L'ebbra ubris di Herzog

Ieri sera, in sala Uander, è tornato a farci visita Werner Herzog, con un altro affascinante tuffo nell'Amazzonia: "Fitzcarraldo", del 1981, conferma l'abilita del regista tedesco nel ricreare le atmosfere rarefatte di nature selvagge, avvolte ancora una volta dalle nuvole, come in "Aguirre...", dai sogni e dalle paure dei piccoli uomini che le abitano o attraversano.
Kinski e Cardinale danno forma ad una coppia piena di fascino e di determinazione, perfetta protagonista di questa pellicola in linea con l'intera opera herzoghiana: passioni folli e sogni grandiosi che possono spostare montagne. "Oh Fitz, dei proprio matto" sussurra lei al suo ambizioso amato dai capelli arruffati. Ancora una volta tra le rive scure peruviane, luogo ideale di sogni e incubi, illusioni e miraggi, con suggestive immagini dal taglio naturalistico. "Ora tocca a te, Caruso!" grida Fitz al cielo e alla foresta, guanto di sfida pericoloso, nel sogno di carne e di ossa.

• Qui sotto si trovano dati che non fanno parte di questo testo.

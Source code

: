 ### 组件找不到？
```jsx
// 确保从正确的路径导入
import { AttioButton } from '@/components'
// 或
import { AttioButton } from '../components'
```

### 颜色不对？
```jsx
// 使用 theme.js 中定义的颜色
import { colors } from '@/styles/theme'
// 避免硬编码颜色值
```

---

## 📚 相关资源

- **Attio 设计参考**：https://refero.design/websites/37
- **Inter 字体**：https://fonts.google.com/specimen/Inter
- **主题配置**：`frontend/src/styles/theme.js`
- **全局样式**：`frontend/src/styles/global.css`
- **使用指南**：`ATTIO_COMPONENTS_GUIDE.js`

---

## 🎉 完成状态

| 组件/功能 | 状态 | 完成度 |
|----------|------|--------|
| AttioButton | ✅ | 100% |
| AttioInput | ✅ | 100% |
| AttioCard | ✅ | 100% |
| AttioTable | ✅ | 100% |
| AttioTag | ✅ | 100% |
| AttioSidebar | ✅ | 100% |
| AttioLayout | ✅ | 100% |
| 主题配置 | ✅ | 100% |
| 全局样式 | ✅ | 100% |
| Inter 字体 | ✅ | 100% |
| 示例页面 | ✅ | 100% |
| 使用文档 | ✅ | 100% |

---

Tra noi e l'Eldorado, tra l'Io e una nave in cima ad una montagna, sono infinite pazzie, miliardi di morti. Il fatto che tali traguardi siano irrealizzabili, rende il tutto più atroce e ironico. Per questo ci viene in soccorso la macchina dei sogni, nel caso specifico un Herzog in grazia (non più "furore") di Dio. Fino a quel dannato, solito goccio di troppo.

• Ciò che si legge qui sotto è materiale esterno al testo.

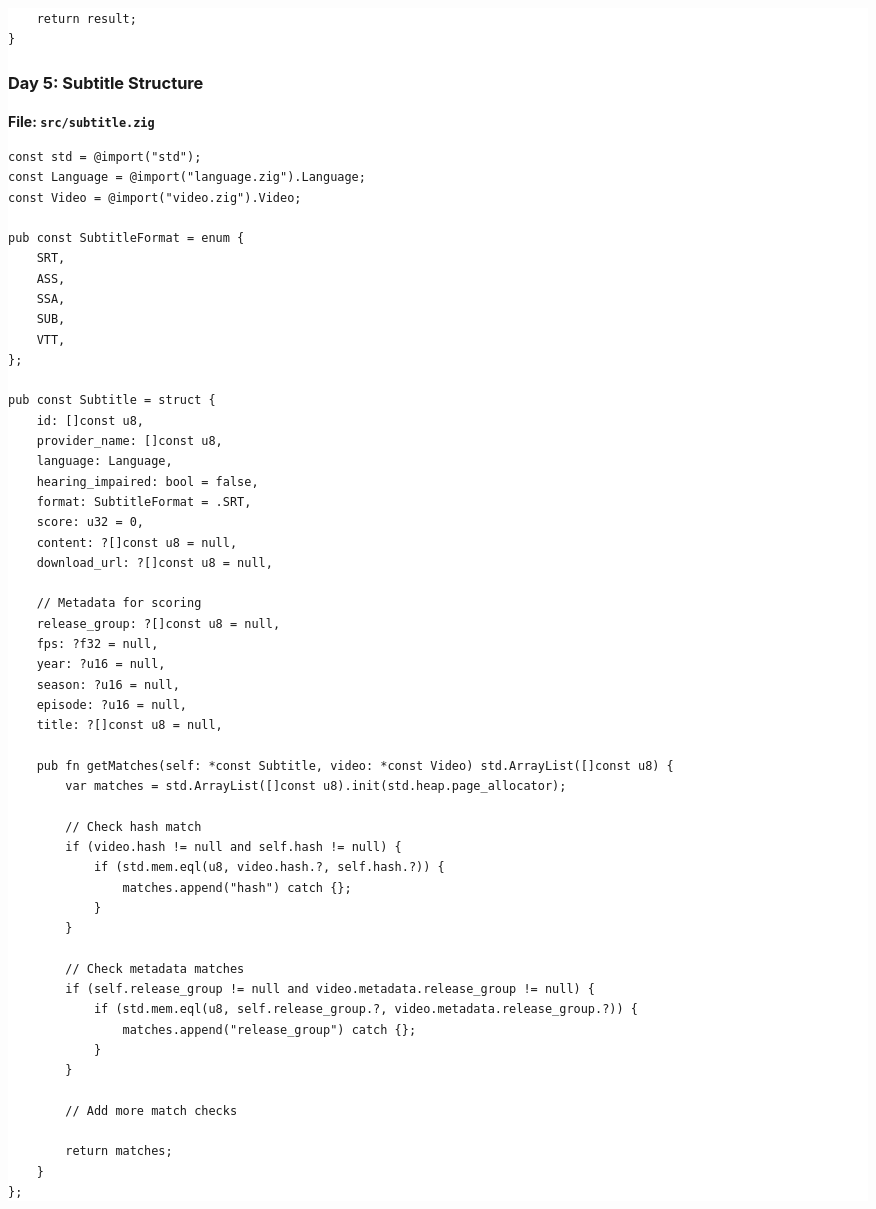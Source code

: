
 ```zig
    return result;
}
```

### Day 5: Subtitle Structure

**File: `src/subtitle.zig`**
```zig
const std = @import("std");
const Language = @import("language.zig").Language;
const Video = @import("video.zig").Video;

pub const SubtitleFormat = enum {
    SRT,
    ASS,
    SSA,
    SUB,
    VTT,
};

pub const Subtitle = struct {
    id: []const u8,
    provider_name: []const u8,
    language: Language,
    hearing_impaired: bool = false,
    format: SubtitleFormat = .SRT,
    score: u32 = 0,
    content: ?[]const u8 = null,
    download_url: ?[]const u8 = null,
    
    // Metadata for scoring
    release_group: ?[]const u8 = null,
    fps: ?f32 = null,
    year: ?u16 = null,
    season: ?u16 = null,
    episode: ?u16 = null,
    title: ?[]const u8 = null,

    pub fn getMatches(self: *const Subtitle, video: *const Video) std.ArrayList([]const u8) {
        var matches = std.ArrayList([]const u8).init(std.heap.page_allocator);
        
        // Check hash match
        if (video.hash != null and self.hash != null) {
            if (std.mem.eql(u8, video.hash.?, self.hash.?)) {
                matches.append("hash") catch {};
            }
        }
        
        // Check metadata matches
        if (self.release_group != null and video.metadata.release_group != null) {
            if (std.mem.eql(u8, self.release_group.?, video.metadata.release_group.?)) {
                matches.append("release_group") catch {};
            }
        }
        
        // Add more match checks
        
        return matches;
    }
};
```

E, più che una storia di montagne e profeti, questo film assume le note di un'ode ai sogni, alla lirica e, quindi, al Cinema. Cavolo!, Herzog supertestardo ha voluto questa pellicola a tutti i costi. Meritato il Premio alla Regia a Cannes 1982; le immagini della nave che faticosamente sale lungo il pendio (intensa lentezza azzeccata) e quelle di Fitz che torna con tutta la banda fanno rizzare più pelo, in senso positivo.